BW: Davvero affascinante. Quindi hai dei posti particolari in cui realizzi i tuoi shooting?

Elis: Progetto la mia idea su carta bianca, una bozza che mi aiuti a capire meglio cosa voglio realizzare. Poi faccio dei sopralluoghi, in posti abbastanza isolati, dove posso trovare il reale contatto con la natura. Solitamente giro nei boschi, oppure in casa, dove riesco a ricrearmi una scena e a sentirmi a mio agio con tutto quello che trovo e stimola la mia mente. L’importante per me è trovare scenari e posti che rimandano ad una situazione incantata, abbandonata a se stessa, dimenticata  da tutti, reale, viva, anche se grezza e cruda, ma vera e lontana dalla città e da quel mondo fatto di illusioni e tentazioni effimere.

BW: Quali tecniche usi?

Elis: Non uso tecniche precise, piuttosto ragiono ed elaboro il tipo di prospettiva, la luce, il concetto e la storia che voglio raccontare.  Immagino la composizione della foto: è lì nella mia mente, cerco di farla uscire così come la immagino, e non nego che la difficoltà sta in questo, cioè nel non essere certi di un risultato.
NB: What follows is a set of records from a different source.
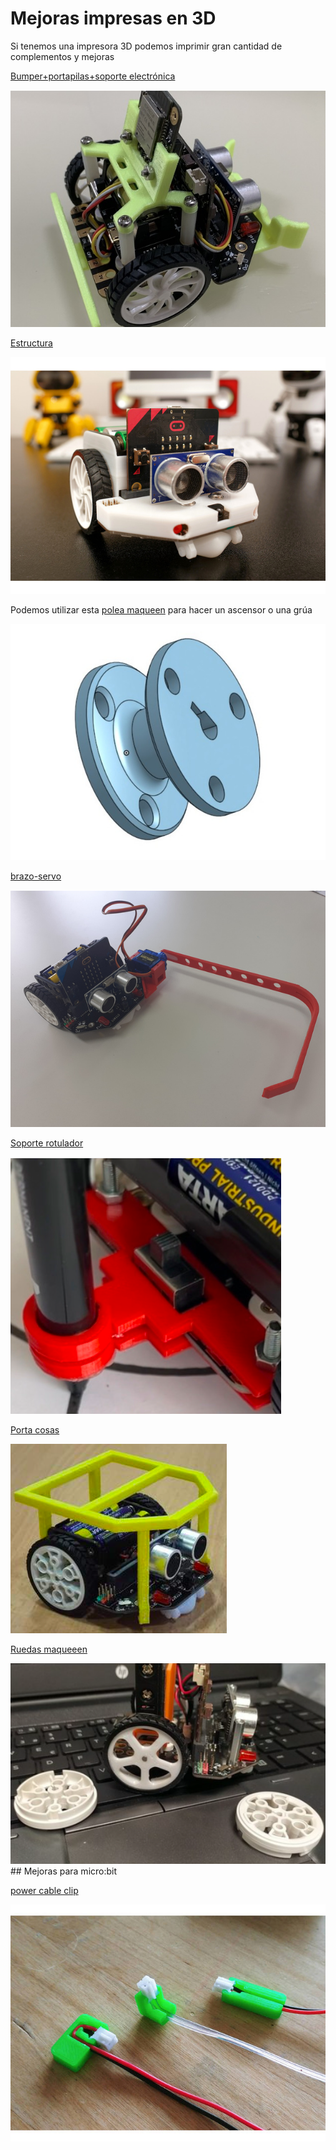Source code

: # Mejoras impresas en 3D

Si tenemos una impresora 3D podemos imprimir gran cantidad de complementos y mejoras

[Bumper+portapilas+soporte electrónica](https://www.thingiverse.com/thing:4706416)

![](./images/Bumper_maqueen.jpg)


[Estructura](https://www.thingiverse.com/thing:4228594)

![](./images/funda_proteccion_maqueen.jpg)

Podemos utilizar esta [polea maqueen](https://www.thingiverse.com/thing:3443927) para hacer un ascensor o una grúa

![](./images/polea_maqueen.jpg)

[brazo-servo](https://www.thingiverse.com/thing:5260869)

![](./images/maqueen_brazo.jpg)


[Soporte rotulador](https://www.thingiverse.com/thing:5328026)

![](./images/maqueen_rotulador.png)

[Porta cosas](https://www.thingiverse.com/thing:5257890)

![](./images/maqueen_portaobjetos.png)

[Ruedas maqueeen](https://www.thingiverse.com/thing:5367407)

![](./images/maqueen_ruedas.png)
## Mejoras para micro:bit

[power cable clip](https://www.thingiverse.com/thing:3403223)

![](./images/micro-bit_power_clip.jpeg)

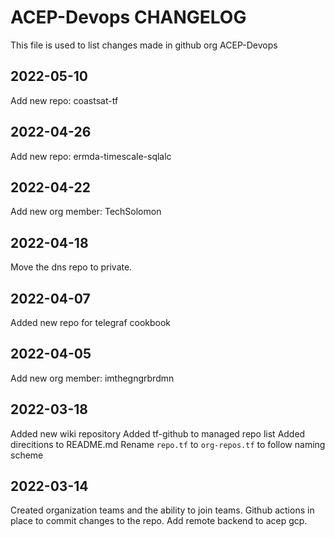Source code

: # ACEP-Devops CHANGELOG

This file is used to list changes made in github org ACEP-Devops

## 2022-05-10

Add new repo: coastsat-tf

## 2022-04-26

Add new repo: ermda-timescale-sqlalc

## 2022-04-22

Add new org member: TechSolomon

## 2022-04-18

Move the dns repo to private.

## 2022-04-07

Added new repo for telegraf cookbook

## 2022-04-05

Add new org member: imthegngrbrdmn

## 2022-03-18

Added new wiki repository
Added tf-github to managed repo list
Added direcitions to README.md
Rename `repo.tf` to `org-repos.tf` to follow naming scheme

## 2022-03-14

Created organization teams and the ability to join teams.
Github actions in place to commit changes to the repo.
Add remote backend to acep gcp.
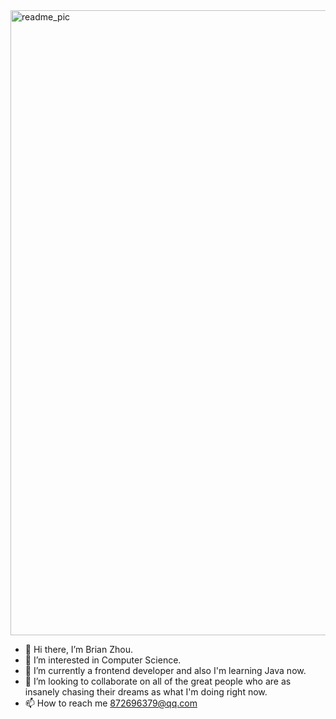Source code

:<img width="1000" alt="readme_pic" src="https://user-images.githubusercontent.com/109346901/204639332-1fdf744a-1464-4ecc-ac18-add21663b287.png">




- 👋 Hi there, I’m Brian Zhou.
- 👀 I’m interested in Computer Science.
- 🌱 I’m currently a frontend developer and also I'm learning Java now.
- 💞️ I’m looking to collaborate on all of the great people who are as insanely chasing their dreams as what I'm doing right now. 
- 📫 How to reach me 872696379@qq.com

<!---
Brian24NX/Brian24NX is a ✨ special ✨ repository because its `README.md` (this file) appears on your GitHub profile.
You can click the Preview link to take a look at your changes.
--->


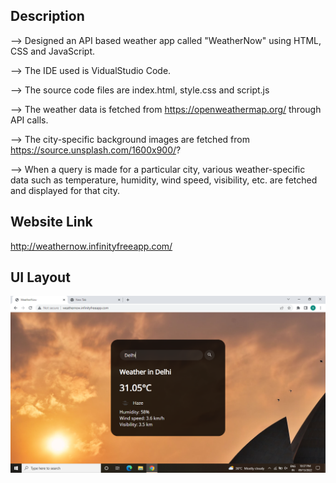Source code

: ## Description

--> Designed an API based weather app called "WeatherNow" using HTML, CSS and JavaScript.

--> The IDE used is VidualStudio Code.

--> The source code files are index.html, style.css and script.js

--> The weather data is fetched from https://openweathermap.org/ through API calls.

--> The city-specific background images are fetched from https://source.unsplash.com/1600x900/?

--> When a query is made for a particular city, various weather-specific data such as temperature, humidity, wind speed, visibility, etc. are fetched and displayed for that city.

## Website Link
http://weathernow.infinityfreeapp.com/

## UI Layout
![image](images/UI_Layout.png)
I salti nel buio sono importanti, fanno crescere, scoprire, capire, il bello è anche questo. Sfidare se stessi sempre. Imparo soprattutto dai mie stessi errori.

BW: Fai tutto da sola o hai qualcuno che ti aiuta?

Elis: Lavoro da sola. Quando ho bisogno di modelle/i mi dà una mano mia sorella o altre amiche che si offrono volontarie per farsi fotografare.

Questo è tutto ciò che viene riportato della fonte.